ABOUT THIS EXERCISE:
Copy all records verbatim.

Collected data
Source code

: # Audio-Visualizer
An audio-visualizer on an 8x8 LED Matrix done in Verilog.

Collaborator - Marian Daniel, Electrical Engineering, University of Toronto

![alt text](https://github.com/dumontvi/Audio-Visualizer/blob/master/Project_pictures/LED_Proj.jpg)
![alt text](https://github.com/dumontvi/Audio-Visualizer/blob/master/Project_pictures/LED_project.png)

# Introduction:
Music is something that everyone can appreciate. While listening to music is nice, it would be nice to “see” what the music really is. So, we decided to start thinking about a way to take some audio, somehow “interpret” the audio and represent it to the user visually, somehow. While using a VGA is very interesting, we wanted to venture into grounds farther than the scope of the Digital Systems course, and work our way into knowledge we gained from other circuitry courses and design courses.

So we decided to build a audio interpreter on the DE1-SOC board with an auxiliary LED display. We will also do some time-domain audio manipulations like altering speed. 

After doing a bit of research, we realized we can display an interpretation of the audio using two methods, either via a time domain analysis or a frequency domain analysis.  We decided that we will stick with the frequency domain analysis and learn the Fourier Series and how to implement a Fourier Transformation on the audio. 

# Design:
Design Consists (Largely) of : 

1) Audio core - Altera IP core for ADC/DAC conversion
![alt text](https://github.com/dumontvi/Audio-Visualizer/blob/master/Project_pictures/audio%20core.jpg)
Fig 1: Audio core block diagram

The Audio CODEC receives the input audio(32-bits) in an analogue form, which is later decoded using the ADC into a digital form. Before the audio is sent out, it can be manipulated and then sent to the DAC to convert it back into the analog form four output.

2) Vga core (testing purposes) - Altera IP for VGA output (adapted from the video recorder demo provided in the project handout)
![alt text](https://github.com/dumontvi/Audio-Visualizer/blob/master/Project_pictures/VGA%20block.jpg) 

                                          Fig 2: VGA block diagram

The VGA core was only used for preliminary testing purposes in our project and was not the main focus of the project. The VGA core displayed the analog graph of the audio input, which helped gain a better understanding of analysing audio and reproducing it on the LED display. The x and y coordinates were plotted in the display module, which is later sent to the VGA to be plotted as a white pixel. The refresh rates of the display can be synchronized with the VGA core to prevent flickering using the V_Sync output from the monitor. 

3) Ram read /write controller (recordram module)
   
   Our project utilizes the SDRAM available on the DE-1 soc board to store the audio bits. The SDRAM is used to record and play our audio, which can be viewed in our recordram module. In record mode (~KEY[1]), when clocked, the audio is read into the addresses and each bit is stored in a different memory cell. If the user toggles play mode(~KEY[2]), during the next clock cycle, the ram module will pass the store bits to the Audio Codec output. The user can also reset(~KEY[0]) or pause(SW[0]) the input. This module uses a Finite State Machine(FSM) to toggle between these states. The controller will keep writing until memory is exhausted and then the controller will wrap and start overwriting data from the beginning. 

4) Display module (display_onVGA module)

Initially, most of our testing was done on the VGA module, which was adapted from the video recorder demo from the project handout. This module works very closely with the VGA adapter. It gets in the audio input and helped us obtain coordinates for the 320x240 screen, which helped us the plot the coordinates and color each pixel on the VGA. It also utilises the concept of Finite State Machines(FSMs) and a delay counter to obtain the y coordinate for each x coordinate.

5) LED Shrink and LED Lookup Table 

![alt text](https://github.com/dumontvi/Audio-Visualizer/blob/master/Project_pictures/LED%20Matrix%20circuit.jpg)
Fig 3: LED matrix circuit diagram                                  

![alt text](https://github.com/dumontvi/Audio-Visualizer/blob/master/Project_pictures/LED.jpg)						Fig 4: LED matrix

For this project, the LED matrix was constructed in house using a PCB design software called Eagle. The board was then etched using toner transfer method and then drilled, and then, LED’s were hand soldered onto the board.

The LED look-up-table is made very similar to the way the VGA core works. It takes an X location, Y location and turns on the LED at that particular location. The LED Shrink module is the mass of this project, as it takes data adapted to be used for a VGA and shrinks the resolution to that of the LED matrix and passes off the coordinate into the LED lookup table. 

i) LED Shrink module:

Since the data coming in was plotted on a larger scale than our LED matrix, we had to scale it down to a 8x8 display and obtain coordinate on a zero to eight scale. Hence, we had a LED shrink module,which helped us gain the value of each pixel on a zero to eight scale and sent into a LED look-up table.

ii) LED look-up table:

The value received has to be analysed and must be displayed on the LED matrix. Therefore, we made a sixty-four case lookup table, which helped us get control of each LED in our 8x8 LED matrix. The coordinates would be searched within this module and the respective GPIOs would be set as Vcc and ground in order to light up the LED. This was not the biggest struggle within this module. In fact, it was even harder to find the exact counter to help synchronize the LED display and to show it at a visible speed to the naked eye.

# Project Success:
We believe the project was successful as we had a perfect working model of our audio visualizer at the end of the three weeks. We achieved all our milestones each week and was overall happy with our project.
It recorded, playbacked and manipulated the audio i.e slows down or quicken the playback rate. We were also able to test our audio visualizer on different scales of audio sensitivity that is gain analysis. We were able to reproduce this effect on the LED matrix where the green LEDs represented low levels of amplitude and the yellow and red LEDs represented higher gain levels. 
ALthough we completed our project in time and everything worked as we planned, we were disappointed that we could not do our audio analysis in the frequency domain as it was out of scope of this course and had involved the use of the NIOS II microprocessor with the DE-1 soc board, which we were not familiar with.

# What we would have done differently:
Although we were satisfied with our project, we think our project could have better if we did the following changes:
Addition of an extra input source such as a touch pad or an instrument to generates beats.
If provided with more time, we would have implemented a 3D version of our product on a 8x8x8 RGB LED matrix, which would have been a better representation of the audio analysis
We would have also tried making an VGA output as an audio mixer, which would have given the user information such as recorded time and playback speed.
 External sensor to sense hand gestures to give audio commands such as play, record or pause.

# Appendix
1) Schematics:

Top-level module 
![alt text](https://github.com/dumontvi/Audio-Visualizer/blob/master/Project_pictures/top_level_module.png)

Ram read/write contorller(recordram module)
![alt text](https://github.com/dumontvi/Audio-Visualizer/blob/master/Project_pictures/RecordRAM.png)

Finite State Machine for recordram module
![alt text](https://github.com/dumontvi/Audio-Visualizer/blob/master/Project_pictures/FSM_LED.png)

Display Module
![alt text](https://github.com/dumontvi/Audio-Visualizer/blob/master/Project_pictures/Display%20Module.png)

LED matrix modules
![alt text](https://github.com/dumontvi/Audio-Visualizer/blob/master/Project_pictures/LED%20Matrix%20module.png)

ANSWER SPACE:
Source code

: # Audio-Visualizer
An audio-visualizer on an 8x8 LED Matrix done in Verilog.

Collaborator - Marian Daniel, Electrical Engineering, University of Toronto

![alt text](https://github.com/dumontvi/Audio-Visualizer/blob/master/Project_pictures/LED_Proj.jpg)
![alt text](https://github.com/dumontvi/Audio-Visualizer/blob/master/Project_pictures/LED_project.png)

# Introduction:
Music is something that everyone can appreciate. While listening to music is nice, it would be nice to “see” what the music really is. So, we decided to start thinking about a way to take some audio, somehow “interpret” the audio and represent it to the user visually, somehow. While using a VGA is very interesting, we wanted to venture into grounds farther than the scope of the Digital Systems course, and work our way into knowledge we gained from other circuitry courses and design courses.

So we decided to build a audio interpreter on the DE1-SOC board with an auxiliary LED display. We will also do some time-domain audio manipulations like altering speed. 

After doing a bit of research, we realized we can display an interpretation of the audio using two methods, either via a time domain analysis or a frequency domain analysis.  We decided that we will stick with the frequency domain analysis and learn the Fourier Series and how to implement a Fourier Transformation on the audio. 

# Design:
Design Consists (Largely) of : 

1) Audio core - Altera IP core for ADC/DAC conversion
![alt text](https://github.com/dumontvi/Audio-Visualizer/blob/master/Project_pictures/audio%20core.jpg)
Fig 1: Audio core block diagram

The Audio CODEC receives the input audio(32-bits) in an analogue form, which is later decoded using the ADC into a digital form. Before the audio is sent out, it can be manipulated and then sent to the DAC to convert it back into the analog form four output.

2) Vga core (testing purposes) - Altera IP for VGA output (adapted from the video recorder demo provided in the project handout)
![alt text](https://github.com/dumontvi/Audio-Visualizer/blob/master/Project_pictures/VGA%20block.jpg) 

                                          Fig 2: VGA block diagram

The VGA core was only used for preliminary testing purposes in our project and was not the main focus of the project. The VGA core displayed the analog graph of the audio input, which helped gain a better understanding of analysing audio and reproducing it on the LED display. The x and y coordinates were plotted in the display module, which is later sent to the VGA to be plotted as a white pixel. The refresh rates of the display can be synchronized with the VGA core to prevent flickering using the V_Sync output from the monitor. 

3) Ram read /write controller (recordram module)
   
   Our project utilizes the SDRAM available on the DE-1 soc board to store the audio bits. The SDRAM is used to record and play our audio, which can be viewed in our recordram module. In record mode (~KEY[1]), when clocked, the audio is read into the addresses and each bit is stored in a different memory cell. If the user toggles play mode(~KEY[2]), during the next clock cycle, the ram module will pass the store bits to the Audio Codec output. The user can also reset(~KEY[0]) or pause(SW[0]) the input. This module uses a Finite State Machine(FSM) to toggle between these states. The controller will keep writing until memory is exhausted and then the controller will wrap and start overwriting data from the beginning. 

4) Display module (display_onVGA module)

Initially, most of our testing was done on the VGA module, which was adapted from the video recorder demo from the project handout. This module works very closely with the VGA adapter. It gets in the audio input and helped us obtain coordinates for the 320x240 screen, which helped us the plot the coordinates and color each pixel on the VGA. It also utilises the concept of Finite State Machines(FSMs) and a delay counter to obtain the y coordinate for each x coordinate.

5) LED Shrink and LED Lookup Table 

![alt text](https://github.com/dumontvi/Audio-Visualizer/blob/master/Project_pictures/LED%20Matrix%20circuit.jpg)
Fig 3: LED matrix circuit diagram                                  

![alt text](https://github.com/dumontvi/Audio-Visualizer/blob/master/Project_pictures/LED.jpg)						Fig 4: LED matrix

For this project, the LED matrix was constructed in house using a PCB design software called Eagle. The board was then etched using toner transfer method and then drilled, and then, LED’s were hand soldered onto the board.

The LED look-up-table is made very similar to the way the VGA core works. It takes an X location, Y location and turns on the LED at that particular location. The LED Shrink module is the mass of this project, as it takes data adapted to be used for a VGA and shrinks the resolution to that of the LED matrix and passes off the coordinate into the LED lookup table. 

i) LED Shrink module:

Since the data coming in was plotted on a larger scale than our LED matrix, we had to scale it down to a 8x8 display and obtain coordinate on a zero to eight scale. Hence, we had a LED shrink module,which helped us gain the value of each pixel on a zero to eight scale and sent into a LED look-up table.

ii) LED look-up table:

The value received has to be analysed and must be displayed on the LED matrix. Therefore, we made a sixty-four case lookup table, which helped us get control of each LED in our 8x8 LED matrix. The coordinates would be searched within this module and the respective GPIOs would be set as Vcc and ground in order to light up the LED. This was not the biggest struggle within this module. In fact, it was even harder to find the exact counter to help synchronize the LED display and to show it at a visible speed to the naked eye.

# Project Success:
We believe the project was successful as we had a perfect working model of our audio visualizer at the end of the three weeks. We achieved all our milestones each week and was overall happy with our project.
It recorded, playbacked and manipulated the audio i.e slows down or quicken the playback rate. We were also able to test our audio visualizer on different scales of audio sensitivity that is gain analysis. We were able to reproduce this effect on the LED matrix where the green LEDs represented low levels of amplitude and the yellow and red LEDs represented higher gain levels. 
ALthough we completed our project in time and everything worked as we planned, we were disappointed that we could not do our audio analysis in the frequency domain as it was out of scope of this course and had involved the use of the NIOS II microprocessor with the DE-1 soc board, which we were not familiar with.

# What we would have done differently:
Although we were satisfied with our project, we think our project could have better if we did the following changes:
Addition of an extra input source such as a touch pad or an instrument to generates beats.
If provided with more time, we would have implemented a 3D version of our product on a 8x8x8 RGB LED matrix, which would have been a better representation of the audio analysis
We would have also tried making an VGA output as an audio mixer, which would have given the user information such as recorded time and playback speed.
 External sensor to sense hand gestures to give audio commands such as play, record or pause.

# Appendix
1) Schematics:

Top-level module 
![alt text](https://github.com/dumontvi/Audio-Visualizer/blob/master/Project_pictures/top_level_module.png)

Ram read/write contorller(recordram module)
![alt text](https://github.com/dumontvi/Audio-Visualizer/blob/master/Project_pictures/RecordRAM.png)

Finite State Machine for recordram module
![alt text](https://github.com/dumontvi/Audio-Visualizer/blob/master/Project_pictures/FSM_LED.png)

Display Module
![alt text](https://github.com/dumontvi/Audio-Visualizer/blob/master/Project_pictures/Display%20Module.png)

LED matrix modules
![alt text](https://github.com/dumontvi/Audio-Visualizer/blob/master/Project_pictures/LED%20Matrix%20module.png)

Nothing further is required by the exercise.